1. Tina Baker, singer-turned-lawyer
2. Drew Dixon, former music recording executive
3. Sherri Hines, musician
4. Jennifer Jarosik, filmmaker
5. Jenny Lumet, screenwriter
6. Sil Lai Abrams, writer and activist

===Resignation===
After the third assault allegation was published in a guest column by Jenny Lumet in The Hollywood Reporter in November 2017, Simmons stepped down from his roles in the label Def Jam Records, his yoga lifestyle brand, CNNMoney, and other media properties. Lumet, who is the daughter of filmmaker Sidney Lumet and the granddaughter of singer and civil rights activist Lena Horne, wrote: "As a woman of color, I cannot express how wrenching it is to write this about a successful man of color. ... I feel a pang to protect your daughters. I don't think you are inclined to protect mine."

HBO decided to remove Russell Simmons' name from All Def Comedy, a series he created to launch and showcase emerging comedians. HBO has not removed his name from Def Comedy Jams.

===Move to Bali===
Amid the accusations, Russell Simmons moved to Bali in 2018 where he later founded the Gdas Bali Health and Wellness Resort.

In 2024, Simmons' legal team responded to a Jane Doe plaintiff who sued Simmons in federal court in New York, claiming he raped her in his NYC apartment in the 1990s. Simmons' team argued that the court didn't have jurisdiction because Simmons was now a "stateless" U.S. citizen living in Indonesia. His court filing declared that he hadn't owned property in the U.S. since 2021 and that he lives full-time in Bali on an Indonesian retirement visa.

In 2024, Simmons refuted suggestions that he had fled to Bali to escape accusers in the U.S., saying: "I’ll be in New York next week, this idea that I’m hiding is stupid. I call the paparazzi on myself every time I’m there. I have an office on Wilshire Boulevard. I’m there all the time. I work out of New York sometimes, but I live here. I live here to heal people."
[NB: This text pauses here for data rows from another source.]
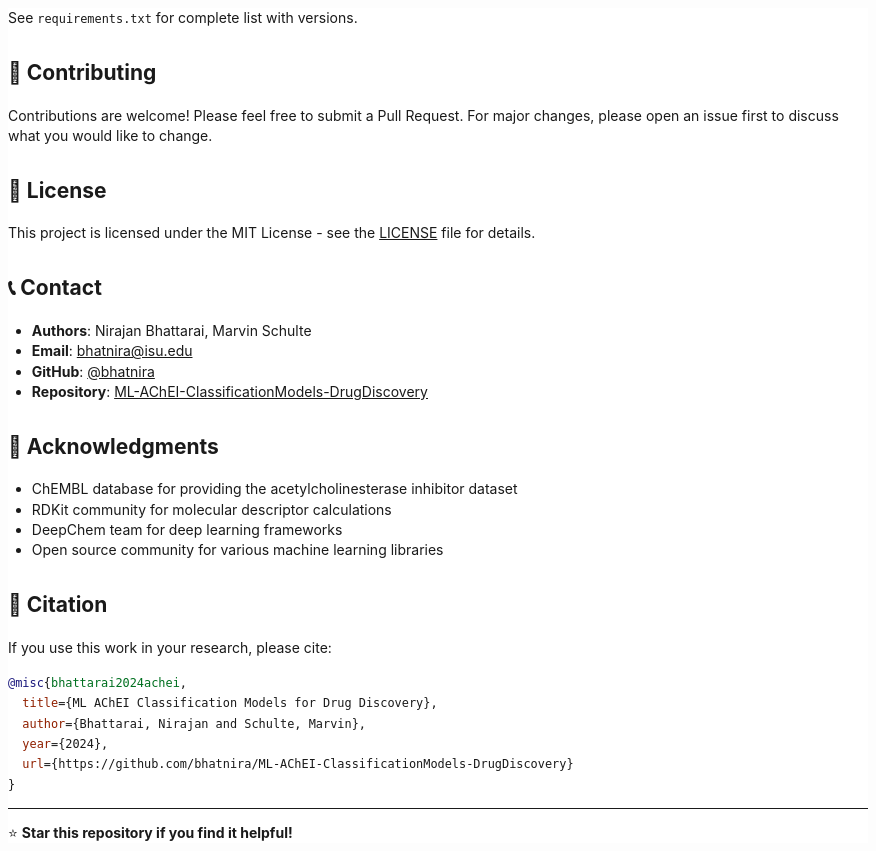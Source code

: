 See `requirements.txt` for complete list with versions.

## 🤝 Contributing

Contributions are welcome! Please feel free to submit a Pull Request. For major changes, please open an issue first to discuss what you would like to change.

## 📄 License

This project is licensed under the MIT License - see the [LICENSE](LICENSE) file for details.

## 📞 Contact

- **Authors**: Nirajan Bhattarai, Marvin Schulte
- **Email**: bhatnira@isu.edu
- **GitHub**: [@bhatnira](https://github.com/bhatnira)
- **Repository**: [ML-AChEI-ClassificationModels-DrugDiscovery](https://github.com/bhatnira/ML-AChEI-ClassificationModels-DrugDiscovery)

## 🙏 Acknowledgments

- ChEMBL database for providing the acetylcholinesterase inhibitor dataset
- RDKit community for molecular descriptor calculations
- DeepChem team for deep learning frameworks
- Open source community for various machine learning libraries

## 📖 Citation

If you use this work in your research, please cite:

```bibtex
@misc{bhattarai2024achei,
  title={ML AChEI Classification Models for Drug Discovery},
  author={Bhattarai, Nirajan and Schulte, Marvin},
  year={2024},
  url={https://github.com/bhatnira/ML-AChEI-ClassificationModels-DrugDiscovery}
}
```

---

⭐ **Star this repository if you find it helpful!**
In 2025, the Jane Doe's federal lawsuit was dismissed without prejudice for lack of subject-matter jurisdiction after a New York federal court determined that Simmons was domiciled in Indonesia. The Jane Doe re-filed in New York state court under New York’s Adult Survivors Act. A New York state judge ruled in 2026 that her claim can move forward despite the defendant's move to Bali.

=== Documentary ===
A documentary film about the sexual assault allegations against Simmons, On the Record, premiered at the Sundance Film Festival on January 25, 2020, and was released on HBO Max on May 27, 2020. Oprah Winfrey withdrew as executive producer of the film, after having been pressured by Simmons to cancel the release, eventually stating there were "inconsistencies" in Drew Dixon's story that "gave me pause". Winfrey has also said, however, that she believes the women who have accused Russell Simmons of sexual assault.